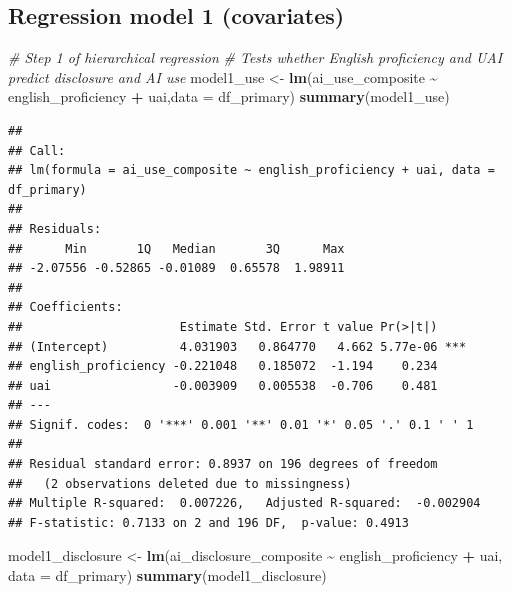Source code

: \documentclass[
]{article}
\newenvironment{Shaded}{\begin{snugshade}}{\end{snugshade}}
\newcommand{\AttributeTok}[1]{\textcolor[rgb]{0.13,0.29,0.53}{#1}}
\newcommand{\CommentTok}[1]{\textcolor[rgb]{0.56,0.35,0.01}{\textit{#1}}}
\newcommand{\FunctionTok}[1]{\textcolor[rgb]{0.13,0.29,0.53}{\textbf{#1}}}
\newcommand{\NormalTok}[1]{#1}
\newcommand{\OtherTok}[1]{\textcolor[rgb]{0.56,0.35,0.01}{#1}}
\newcommand{\SpecialCharTok}[1]{\textcolor[rgb]{0.81,0.36,0.00}{\textbf{#1}}}
\begin{document}
\subsection{Regression model 1
(covariates)}\label{regression-model-1-covariates}

\begin{Shaded}
\begin{Highlighting}[]
\CommentTok{\# Step 1 of hierarchical regression}
\CommentTok{\# Tests whether English proficiency and UAI predict disclosure and AI use}
\NormalTok{model1\_use }\OtherTok{\textless{}{-}} \FunctionTok{lm}\NormalTok{(ai\_use\_composite }\SpecialCharTok{\textasciitilde{}}\NormalTok{ english\_proficiency }\SpecialCharTok{+}\NormalTok{ uai,}\AttributeTok{data =}\NormalTok{ df\_primary)}
\FunctionTok{summary}\NormalTok{(model1\_use)}
\end{Highlighting}
\end{Shaded}

\begin{verbatim}
## 
## Call:
## lm(formula = ai_use_composite ~ english_proficiency + uai, data = df_primary)
## 
## Residuals:
##      Min       1Q   Median       3Q      Max 
## -2.07556 -0.52865 -0.01089  0.65578  1.98911 
## 
## Coefficients:
##                      Estimate Std. Error t value Pr(>|t|)    
## (Intercept)          4.031903   0.864770   4.662 5.77e-06 ***
## english_proficiency -0.221048   0.185072  -1.194    0.234    
## uai                 -0.003909   0.005538  -0.706    0.481    
## ---
## Signif. codes:  0 '***' 0.001 '**' 0.01 '*' 0.05 '.' 0.1 ' ' 1
## 
## Residual standard error: 0.8937 on 196 degrees of freedom
##   (2 observations deleted due to missingness)
## Multiple R-squared:  0.007226,   Adjusted R-squared:  -0.002904 
## F-statistic: 0.7133 on 2 and 196 DF,  p-value: 0.4913
\end{verbatim}

\begin{Shaded}
\begin{Highlighting}[]
\NormalTok{model1\_disclosure }\OtherTok{\textless{}{-}} \FunctionTok{lm}\NormalTok{(ai\_disclosure\_composite }\SpecialCharTok{\textasciitilde{}}\NormalTok{ english\_proficiency }\SpecialCharTok{+}\NormalTok{ uai, }\AttributeTok{data =}\NormalTok{ df\_primary)}
\FunctionTok{summary}\NormalTok{(model1\_disclosure)}
\end{Highlighting}
\end{Shaded}
\end{document}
______
* **WORK TO BE COMPLETED**: Collect, from the material above, every line containing the word "FunctionTok".

* **RESPONSE FOR THIS EXERCISE**:
\newcommand{\FunctionTok}[1]{\textcolor[rgb]{0.13,0.29,0.53}{\textbf{#1}}}
\NormalTok{model1\_use }\OtherTok{\textless{}{-}} \FunctionTok{lm}\NormalTok{(ai\_use\_composite }\SpecialCharTok{\textasciitilde{}}\NormalTok{ english\_proficiency }\SpecialCharTok{+}\NormalTok{ uai,}\AttributeTok{data =}\NormalTok{ df\_primary)}
\FunctionTok{summary}\NormalTok{(model1\_use)}
\NormalTok{model1\_disclosure }\OtherTok{\textless{}{-}} \FunctionTok{lm}\NormalTok{(ai\_disclosure\_composite }\SpecialCharTok{\textasciitilde{}}\NormalTok{ english\_proficiency }\SpecialCharTok{+}\NormalTok{ uai, }\AttributeTok{data =}\NormalTok{ df\_primary)}
\FunctionTok{summary}\NormalTok{(model1\_disclosure)}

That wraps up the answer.